Cuando, en 1789, las revoluciones burguesas abren paso en toda Europa a la participación ciudadana, el voto del cual se habla es inicialmente un voto censitario. Y en el que, en cualquier caso y sin excepción, quedaban excluidas las mujeres. Las cuales hubieron de esperar hasta bien entrado el siglo veinte para existir a efectos electorales. Entendámoslo y no nos engañemos a nosotros mismos. Los europeos occidentales de la segunda mitad del siglo veinte han sido los únicos humanos en conocer ese sistema pleno de distinción entre lo público y lo privado –garantizado por una bien codificada división de poderes– al cual llamamos democracia. Un lujo rarísimo, que ha hecho de la condición europea, durante ese medio siglo, la más grata –o la menos ingrata, si se prefiere– de la que tengamos testimonio histórico. Hemos sido unos privilegiados. Y pienso que, al menos, hemos sabido aprovecharlo: nuestra vida ha sido, sin comparación, más placentera y más digna que la de cuantos nos precedieron.

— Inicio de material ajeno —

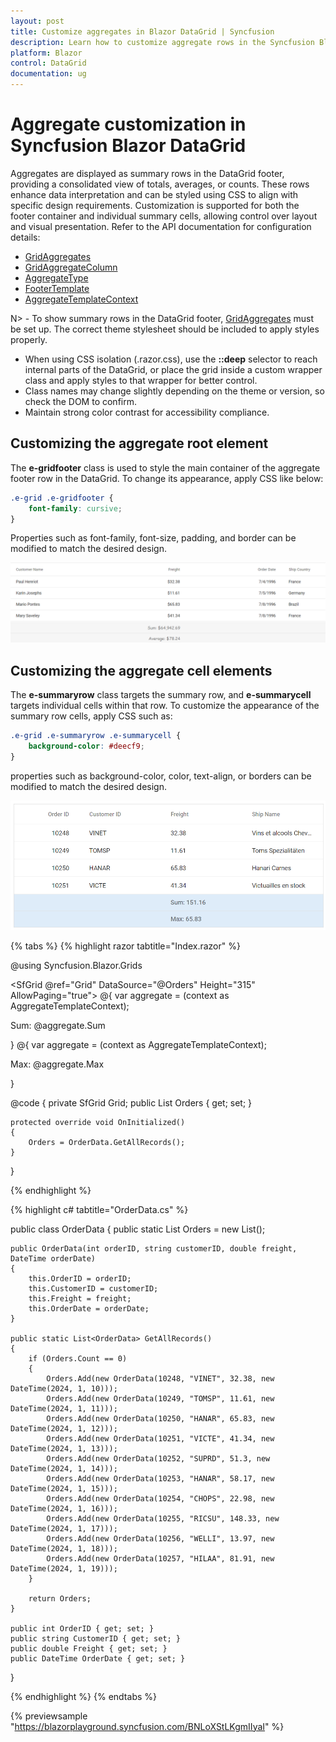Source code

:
 ```yaml
---
layout: post
title: Customize aggregates in Blazor DataGrid | Syncfusion
description: Learn how to customize aggregate rows in the Syncfusion Blazor DataGrid using CSS, including footer containers and summary cells.
platform: Blazor
control: DataGrid
documentation: ug
---
```


# Aggregate customization in Syncfusion Blazor DataGrid

Aggregates are displayed as summary rows in the DataGrid footer, providing a consolidated view of totals, averages, or counts. These rows enhance data interpretation and can be styled using CSS to align with specific design requirements. Customization is supported for both the footer container and individual summary cells, allowing control over layout and visual presentation. Refer to the API documentation for configuration details:

- [GridAggregates](https://help.syncfusion.com/cr/blazor/Syncfusion.Blazor.Grids.GridAggregates.html)
- [GridAggregateColumn](https://help.syncfusion.com/cr/blazor/Syncfusion.Blazor.Grids.GridAggregateColumn.html)
- [AggregateType](https://help.syncfusion.com/cr/blazor/Syncfusion.Blazor.Grids.AggregateType.html)
- [FooterTemplate](https://help.syncfusion.com/cr/blazor/Syncfusion.Blazor.Grids.GridAggregateColumn.html#Syncfusion_Blazor_Grids_GridAggregateColumn_FooterTemplate)
- [AggregateTemplateContext](https://help.syncfusion.com/cr/blazor/Syncfusion.Blazor.Grids.AggregateTemplateContext.html)

N> - To show summary rows in the DataGrid footer, [GridAggregates](https://help.syncfusion.com/cr/blazor/Syncfusion.Blazor.Grids.GridAggregates.html) must be set up. The correct theme stylesheet should be included to apply styles properly. 
- When using CSS isolation (.razor.css), use the **::deep** selector to reach internal parts of the DataGrid, or place the grid inside a custom wrapper class and apply styles to that wrapper for better control. 
- Class names may change slightly depending on the theme or version, so check the DOM to confirm. 
- Maintain strong color contrast for accessibility compliance.

## Customizing the aggregate root element

The **e-gridfooter** class is used to style the main container of the aggregate footer row in the DataGrid. To change its appearance, apply CSS like below:

```css
.e-grid .e-gridfooter {
    font-family: cursive;
}
```

Properties such as font-family, font-size, padding, and border can be modified to match the desired design.

![Blazor DataGrid aggregate footer root with custom font](../images/style-and-appearance/aggregate-root-element.png)

## Customizing the aggregate cell elements

The **e-summaryrow** class targets the summary row, and **e-summarycell** targets individual cells within that row. To customize the appearance of the summary row cells, apply CSS such as:

```css
.e-grid .e-summaryrow .e-summarycell {
    background-color: #deecf9;
}
```

properties such as background-color, color, text-align, or borders can be modified to match the desired design.

![Blazor DataGrid aggregate summary cell with custom background color](../images/style-and-appearance/aggregate-cell-element.png)

{% tabs %}
{% highlight razor tabtitle="Index.razor" %}

@using Syncfusion.Blazor.Grids

<SfGrid @ref="Grid" DataSource="@Orders" Height="315" AllowPaging="true">
    <GridPageSettings PageSize="8"></GridPageSettings>
    <GridAggregates>
        <GridAggregate>
            <GridAggregateColumns>
                <GridAggregateColumn Field=@nameof(OrderData.Freight) Type="AggregateType.Sum" >
                    <FooterTemplate>
                        @{
                            var aggregate = (context as AggregateTemplateContext);
                            <div>
                                <p>Sum: @aggregate.Sum</p>
                            </div>
                        }
                    </FooterTemplate>
                </GridAggregateColumn>
            </GridAggregateColumns>
        </GridAggregate>
        <GridAggregate>
            <GridAggregateColumns>
                <GridAggregateColumn Field=@nameof(OrderData.Freight) Type="AggregateType.Max">
                    <FooterTemplate>
                        @{
                            var aggregate = (context as AggregateTemplateContext);
                            <div>
                                <p>Max: @aggregate.Max</p>
                            </div>
                        }
                    </FooterTemplate>
                </GridAggregateColumn>
            </GridAggregateColumns>
        </GridAggregate>
    </GridAggregates>
    <GridColumns>
        <GridColumn Field=@nameof(OrderData.OrderID) HeaderText="Order ID" TextAlign="Syncfusion.Blazor.Grids.TextAlign.Right" Width="140"></GridColumn>
        <GridColumn Field=@nameof(OrderData.CustomerID) HeaderText="Customer ID" Width="120"></GridColumn>
        <GridColumn Field=@nameof(OrderData.Freight) HeaderText="Freight" TextAlign="Syncfusion.Blazor.Grids.TextAlign.Right" Width="120"></GridColumn>
        <GridColumn Field=@nameof(OrderData.OrderDate) HeaderText="Order Date" Format="d" Width="100" TextAlign="Syncfusion.Blazor.Grids.TextAlign.Right"></GridColumn>
    </GridColumns>
</SfGrid>

<style>
    .e-grid .e-gridfooter {
        font-family: cursive;
    }
    .e-grid .e-summaryrow .e-summarycell {
        background-color: #deecf9;
    }
</style>

@code {
    private SfGrid<OrderData> Grid;
    public List<OrderData> Orders { get; set; }

    protected override void OnInitialized()
    {
        Orders = OrderData.GetAllRecords();
    }
}

{% endhighlight %}

{% highlight c# tabtitle="OrderData.cs" %}

public class OrderData
{
    public static List<OrderData> Orders = new List<OrderData>();

    public OrderData(int orderID, string customerID, double freight, DateTime orderDate)
    {
        this.OrderID = orderID;
        this.CustomerID = customerID;
        this.Freight = freight;
        this.OrderDate = orderDate;
    }

    public static List<OrderData> GetAllRecords()
    {
        if (Orders.Count == 0)
        {
            Orders.Add(new OrderData(10248, "VINET", 32.38, new DateTime(2024, 1, 10)));
            Orders.Add(new OrderData(10249, "TOMSP", 11.61, new DateTime(2024, 1, 11)));
            Orders.Add(new OrderData(10250, "HANAR", 65.83, new DateTime(2024, 1, 12)));
            Orders.Add(new OrderData(10251, "VICTE", 41.34, new DateTime(2024, 1, 13)));
            Orders.Add(new OrderData(10252, "SUPRD", 51.3, new DateTime(2024, 1, 14)));
            Orders.Add(new OrderData(10253, "HANAR", 58.17, new DateTime(2024, 1, 15)));
            Orders.Add(new OrderData(10254, "CHOPS", 22.98, new DateTime(2024, 1, 16)));
            Orders.Add(new OrderData(10255, "RICSU", 148.33, new DateTime(2024, 1, 17)));
            Orders.Add(new OrderData(10256, "WELLI", 13.97, new DateTime(2024, 1, 18)));
            Orders.Add(new OrderData(10257, "HILAA", 81.91, new DateTime(2024, 1, 19)));
        }

        return Orders;
    }

    public int OrderID { get; set; }
    public string CustomerID { get; set; }
    public double Freight { get; set; }
    public DateTime OrderDate { get; set; }
}

{% endhighlight %}
{% endtabs %}

{% previewsample "https://blazorplayground.syncfusion.com/BNLoXStLKgmIIyaI" %}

Pero no hay lujo que no se agote. Ni tiempo que no muera. Acabó la guerra fría. El equilibrio del terror se fundió. Hubo un paréntesis de tres decenios. Y ahora los dos Imperios se coligan. Y el decorado democrático en torno a su teatro deja de servir para nada. Seguimos hoy hablando de «democracia», porque no tenemos otro término y porque sabemos que hay a nuestro alrededor cosas infinitamente peores. Pero, ¿es sensato, en las digitalizadas sociedades de control total, en las que sin excepción vivimos, hablar de distinción entre lo público y lo privado? ¿Tiene el menor sentido hablar de libertad, cuando cada partícula de cada vida individual está configurada y rastreada milimétricamente por poderes con una capacidad invasiva que, hace tan sólo treinta años, nadie hubiera siquiera fantaseado? ¿Podemos llamar democrática a una sociedad que vive en la impunidad con que los políticos imponen sus reglas a los jueces? ¿A una sociedad en la que el robo masivo se considera la forma normal de ejercicio del poder y en la que nadie reclama responsabilidades a quienes roban desde el vértice del Estado?

También las democracias mueren. ¿Qué es lo que viene ahora? ¿Quién podría saber eso?